If you can’t cut and pack your own firewood, you may want to buy some. Often parks sell their own firewood–or you can find firewood at a local gas station (during camping season).
10. Make Sure to Bring a Sleeping Pad
All beaches are not made up of white sand beaches! Some are in fact a little rocky, which could make for an extremely uncomfortable night of sleep. I highly recommend that you invest in a good quality sleeping pad, that’s also waterproof.
11. Always Think Waterproof When Beach Camping
In case you haven’t thought about this, camping on the beach can be a wet experience! After all, there’s a good chance you’ll be camping in the summer, which means heat and humidity, ocean spray, water, rain, and fog.
This means that you need to bring plenty of zip lock bags to store all of your electronics in, such as cell phones, battery chargers, etc.
We have a dry bag that we put all of our keys, wallets, phones, etc. while we are on the river or at the beach. Although you can’t keep sand out of ANYTHING, the dry bag definitely helps. You can find one like we have here on Amazon.
12. Don’t Forget the Chap-stick
Most people already know how important it is to use plenty of sunscreen when camping on the beach, but few remember to use lip balm or Chap-stick. Your lips are extremely sensitive and being exposed to hours in the hot sun can cause extreme dryness, which can lead to cracked lips.
13. Bring Plenty of Beach Activities
Although camping on the beach is an activity in itself, eventually, boredom is bound to set in. Make sure that you bring plenty of outdoor games to keep you and the kids entertained.
Some things to consider include:
14. Invest in a Sand-free Beach Mat to Keep Sand Out
You’re camping on the beach, so it’s inevitable that you will get sand inside your tent. The trick is to limit how much sand sneaks in. One way that I’ve found to be extremely helpful is to invest in a “sand-free beach mat.”
While they are not 100% effective in keeping out the sand (as some brands would suggest), they do help considerably. The that I recommend is the CGEAR SAND-FREE MAT (see on Amazon). It’s made from the same high tech technology that is used by the military for helicopter landing pads in the desert.
15. Invest in a Beach Cart or Make Your Own
Unless you can pull your car right up to your campsite (which some beaches you CAN do… although you risk getting stuck in the sand… err… don’t ask), chances are you’re going to have to lug all of your gear through the hot beach sand on your way to your destination. If you’ve ever done this before, then you know how hard, not to mention aggravating this can be.

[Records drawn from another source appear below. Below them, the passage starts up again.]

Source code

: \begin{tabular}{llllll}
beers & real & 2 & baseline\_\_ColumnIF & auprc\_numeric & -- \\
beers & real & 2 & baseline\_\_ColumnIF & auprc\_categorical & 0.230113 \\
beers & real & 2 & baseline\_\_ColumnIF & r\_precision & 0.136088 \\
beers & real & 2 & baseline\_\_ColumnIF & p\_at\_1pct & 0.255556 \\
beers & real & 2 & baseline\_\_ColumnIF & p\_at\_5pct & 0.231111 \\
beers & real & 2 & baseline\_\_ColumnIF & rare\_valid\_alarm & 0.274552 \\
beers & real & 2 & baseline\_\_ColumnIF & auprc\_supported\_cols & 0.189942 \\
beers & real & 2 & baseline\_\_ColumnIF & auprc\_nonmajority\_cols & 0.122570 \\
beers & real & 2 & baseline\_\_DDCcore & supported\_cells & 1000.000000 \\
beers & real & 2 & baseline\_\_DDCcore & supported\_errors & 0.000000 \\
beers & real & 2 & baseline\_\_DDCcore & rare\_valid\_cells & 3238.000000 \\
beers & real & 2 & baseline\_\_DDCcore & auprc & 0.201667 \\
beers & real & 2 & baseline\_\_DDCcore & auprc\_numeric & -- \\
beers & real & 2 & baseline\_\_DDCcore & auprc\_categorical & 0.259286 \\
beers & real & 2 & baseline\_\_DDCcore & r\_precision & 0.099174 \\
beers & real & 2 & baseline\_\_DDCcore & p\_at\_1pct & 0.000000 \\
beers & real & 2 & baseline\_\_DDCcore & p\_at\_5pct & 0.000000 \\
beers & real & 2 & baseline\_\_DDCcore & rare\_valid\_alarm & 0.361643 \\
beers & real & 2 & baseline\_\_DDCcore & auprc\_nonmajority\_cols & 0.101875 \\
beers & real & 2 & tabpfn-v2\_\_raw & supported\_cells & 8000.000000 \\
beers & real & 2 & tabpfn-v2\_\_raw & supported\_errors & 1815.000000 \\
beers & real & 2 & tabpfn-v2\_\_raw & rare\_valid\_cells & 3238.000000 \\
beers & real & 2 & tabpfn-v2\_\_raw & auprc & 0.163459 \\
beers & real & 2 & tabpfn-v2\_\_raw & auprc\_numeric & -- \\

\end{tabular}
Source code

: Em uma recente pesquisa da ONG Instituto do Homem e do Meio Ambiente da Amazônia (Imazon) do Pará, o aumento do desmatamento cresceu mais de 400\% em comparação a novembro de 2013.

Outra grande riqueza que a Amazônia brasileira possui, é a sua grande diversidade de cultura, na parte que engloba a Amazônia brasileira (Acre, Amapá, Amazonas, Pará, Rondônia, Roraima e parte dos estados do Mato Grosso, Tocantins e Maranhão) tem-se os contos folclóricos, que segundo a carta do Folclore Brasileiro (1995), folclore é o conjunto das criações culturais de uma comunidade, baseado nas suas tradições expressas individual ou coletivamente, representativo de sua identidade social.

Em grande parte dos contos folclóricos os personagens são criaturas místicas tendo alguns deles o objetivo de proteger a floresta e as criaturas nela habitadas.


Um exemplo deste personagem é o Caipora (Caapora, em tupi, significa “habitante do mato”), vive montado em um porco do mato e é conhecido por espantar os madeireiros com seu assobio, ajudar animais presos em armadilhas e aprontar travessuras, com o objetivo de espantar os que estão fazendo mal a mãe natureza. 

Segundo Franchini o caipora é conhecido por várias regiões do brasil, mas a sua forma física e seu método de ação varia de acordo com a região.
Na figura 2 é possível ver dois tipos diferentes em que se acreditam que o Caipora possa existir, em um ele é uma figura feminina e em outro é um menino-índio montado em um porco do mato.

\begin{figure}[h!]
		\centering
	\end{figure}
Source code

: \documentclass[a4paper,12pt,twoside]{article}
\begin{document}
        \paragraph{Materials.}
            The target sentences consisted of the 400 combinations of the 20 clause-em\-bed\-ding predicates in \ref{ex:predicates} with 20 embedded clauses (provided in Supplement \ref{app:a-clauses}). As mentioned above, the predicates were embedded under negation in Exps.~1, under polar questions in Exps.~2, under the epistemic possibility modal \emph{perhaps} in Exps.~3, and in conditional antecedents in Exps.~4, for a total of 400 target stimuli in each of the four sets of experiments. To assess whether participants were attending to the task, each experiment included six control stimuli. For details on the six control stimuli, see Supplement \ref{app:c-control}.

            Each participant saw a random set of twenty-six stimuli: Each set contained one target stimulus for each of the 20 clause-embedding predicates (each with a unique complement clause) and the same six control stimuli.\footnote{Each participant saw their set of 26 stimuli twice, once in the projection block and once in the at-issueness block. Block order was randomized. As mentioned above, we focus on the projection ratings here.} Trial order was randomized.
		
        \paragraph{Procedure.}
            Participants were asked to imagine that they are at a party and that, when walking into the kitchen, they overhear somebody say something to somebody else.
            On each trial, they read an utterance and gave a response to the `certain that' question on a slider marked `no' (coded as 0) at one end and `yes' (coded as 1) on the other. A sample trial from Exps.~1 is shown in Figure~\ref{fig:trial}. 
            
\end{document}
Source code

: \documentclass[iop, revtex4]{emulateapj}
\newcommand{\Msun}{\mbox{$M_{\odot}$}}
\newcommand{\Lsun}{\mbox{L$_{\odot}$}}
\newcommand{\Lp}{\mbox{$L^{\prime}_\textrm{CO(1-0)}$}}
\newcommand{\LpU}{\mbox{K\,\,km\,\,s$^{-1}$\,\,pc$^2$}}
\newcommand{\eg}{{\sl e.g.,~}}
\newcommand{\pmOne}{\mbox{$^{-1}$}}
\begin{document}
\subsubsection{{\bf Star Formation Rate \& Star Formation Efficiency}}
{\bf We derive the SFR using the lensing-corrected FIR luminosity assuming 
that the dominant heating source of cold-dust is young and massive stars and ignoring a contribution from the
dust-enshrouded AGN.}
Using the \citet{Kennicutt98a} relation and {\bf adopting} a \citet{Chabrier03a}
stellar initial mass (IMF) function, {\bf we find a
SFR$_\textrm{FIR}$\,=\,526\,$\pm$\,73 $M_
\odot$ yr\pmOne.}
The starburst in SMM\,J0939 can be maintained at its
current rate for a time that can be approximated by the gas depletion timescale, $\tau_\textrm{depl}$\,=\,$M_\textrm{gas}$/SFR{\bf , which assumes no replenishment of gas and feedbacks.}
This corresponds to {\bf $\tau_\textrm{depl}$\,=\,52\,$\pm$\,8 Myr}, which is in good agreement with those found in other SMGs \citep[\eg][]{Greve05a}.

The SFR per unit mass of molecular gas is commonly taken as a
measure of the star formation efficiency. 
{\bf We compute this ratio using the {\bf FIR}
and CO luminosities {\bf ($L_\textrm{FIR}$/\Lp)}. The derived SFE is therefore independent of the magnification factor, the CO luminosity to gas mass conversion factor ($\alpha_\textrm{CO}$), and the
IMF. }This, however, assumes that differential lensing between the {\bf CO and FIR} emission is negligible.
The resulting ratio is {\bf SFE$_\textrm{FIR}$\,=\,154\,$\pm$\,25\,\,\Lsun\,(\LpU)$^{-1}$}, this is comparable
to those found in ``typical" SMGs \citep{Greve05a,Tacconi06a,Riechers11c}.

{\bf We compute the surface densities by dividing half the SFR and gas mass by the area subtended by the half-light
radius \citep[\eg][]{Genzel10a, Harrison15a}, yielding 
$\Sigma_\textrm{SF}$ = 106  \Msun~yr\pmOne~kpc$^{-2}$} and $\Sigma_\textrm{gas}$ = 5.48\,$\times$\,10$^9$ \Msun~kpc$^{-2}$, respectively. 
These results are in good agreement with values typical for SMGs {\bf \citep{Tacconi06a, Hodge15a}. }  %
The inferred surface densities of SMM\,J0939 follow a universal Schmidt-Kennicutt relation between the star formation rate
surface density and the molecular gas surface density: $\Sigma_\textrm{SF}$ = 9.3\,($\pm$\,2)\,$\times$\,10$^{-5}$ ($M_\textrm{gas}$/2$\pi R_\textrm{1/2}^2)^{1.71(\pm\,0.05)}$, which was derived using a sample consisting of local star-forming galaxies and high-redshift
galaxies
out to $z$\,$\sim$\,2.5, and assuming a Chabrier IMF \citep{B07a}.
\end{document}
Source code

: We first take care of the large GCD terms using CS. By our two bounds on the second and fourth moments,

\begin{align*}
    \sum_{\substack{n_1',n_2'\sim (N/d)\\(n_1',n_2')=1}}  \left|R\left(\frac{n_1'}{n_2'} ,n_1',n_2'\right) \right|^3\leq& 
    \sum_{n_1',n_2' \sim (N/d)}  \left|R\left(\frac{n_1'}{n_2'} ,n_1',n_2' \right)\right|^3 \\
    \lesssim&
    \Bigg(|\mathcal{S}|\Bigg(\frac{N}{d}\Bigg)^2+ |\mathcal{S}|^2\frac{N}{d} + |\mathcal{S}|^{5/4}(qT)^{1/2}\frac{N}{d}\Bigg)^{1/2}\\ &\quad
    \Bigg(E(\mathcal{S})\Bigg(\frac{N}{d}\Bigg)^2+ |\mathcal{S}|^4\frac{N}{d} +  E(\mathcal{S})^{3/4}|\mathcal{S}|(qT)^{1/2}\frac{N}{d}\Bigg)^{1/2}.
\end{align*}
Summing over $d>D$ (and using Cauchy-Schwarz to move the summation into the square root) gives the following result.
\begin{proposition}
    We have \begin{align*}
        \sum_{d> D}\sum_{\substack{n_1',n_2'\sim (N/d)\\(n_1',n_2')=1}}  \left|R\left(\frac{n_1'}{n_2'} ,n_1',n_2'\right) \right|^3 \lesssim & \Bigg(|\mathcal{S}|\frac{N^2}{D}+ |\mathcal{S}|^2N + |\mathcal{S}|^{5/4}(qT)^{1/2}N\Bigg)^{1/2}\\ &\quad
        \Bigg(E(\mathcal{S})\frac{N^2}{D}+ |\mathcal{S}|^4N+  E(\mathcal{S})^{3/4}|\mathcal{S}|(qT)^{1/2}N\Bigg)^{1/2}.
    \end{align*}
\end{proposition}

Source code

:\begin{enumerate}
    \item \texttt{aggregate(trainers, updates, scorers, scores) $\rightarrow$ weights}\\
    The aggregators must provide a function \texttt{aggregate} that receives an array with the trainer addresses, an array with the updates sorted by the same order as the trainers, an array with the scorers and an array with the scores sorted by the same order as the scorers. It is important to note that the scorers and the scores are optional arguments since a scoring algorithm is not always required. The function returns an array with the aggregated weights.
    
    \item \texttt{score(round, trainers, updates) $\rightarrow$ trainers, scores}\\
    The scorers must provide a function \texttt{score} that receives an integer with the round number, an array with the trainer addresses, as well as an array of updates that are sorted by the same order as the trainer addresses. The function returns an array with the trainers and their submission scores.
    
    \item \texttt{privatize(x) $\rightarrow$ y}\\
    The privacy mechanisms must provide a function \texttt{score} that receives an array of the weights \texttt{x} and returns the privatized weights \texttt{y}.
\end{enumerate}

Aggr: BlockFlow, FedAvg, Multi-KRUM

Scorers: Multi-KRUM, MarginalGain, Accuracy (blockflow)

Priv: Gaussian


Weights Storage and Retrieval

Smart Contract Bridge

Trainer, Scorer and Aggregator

That’s why I suggest that you either buy a good quality beach cart such as the Mac Sports Heavy Duty Collapsible Folding Beach Wagon (see on Amazon) or if you’re the handy type, build your own.
16. Know Your Bathroom Options (Or Make Your Own Toilet)
Most beach campsites are very primitive, so finding a place to use the restroom can be a challenge in itself! If you’re lucky, there will be a porta-potty nearby or a public restroom for weekend beachgoers.
However, if you’re camping off the beaten path, you’re gonna have to make some other arrangements! One option is to use the Go Anywhere Toilet Kit. They come with everything you need to go potty and the best part is, it is perfectly okay to throw them in the trash when finished.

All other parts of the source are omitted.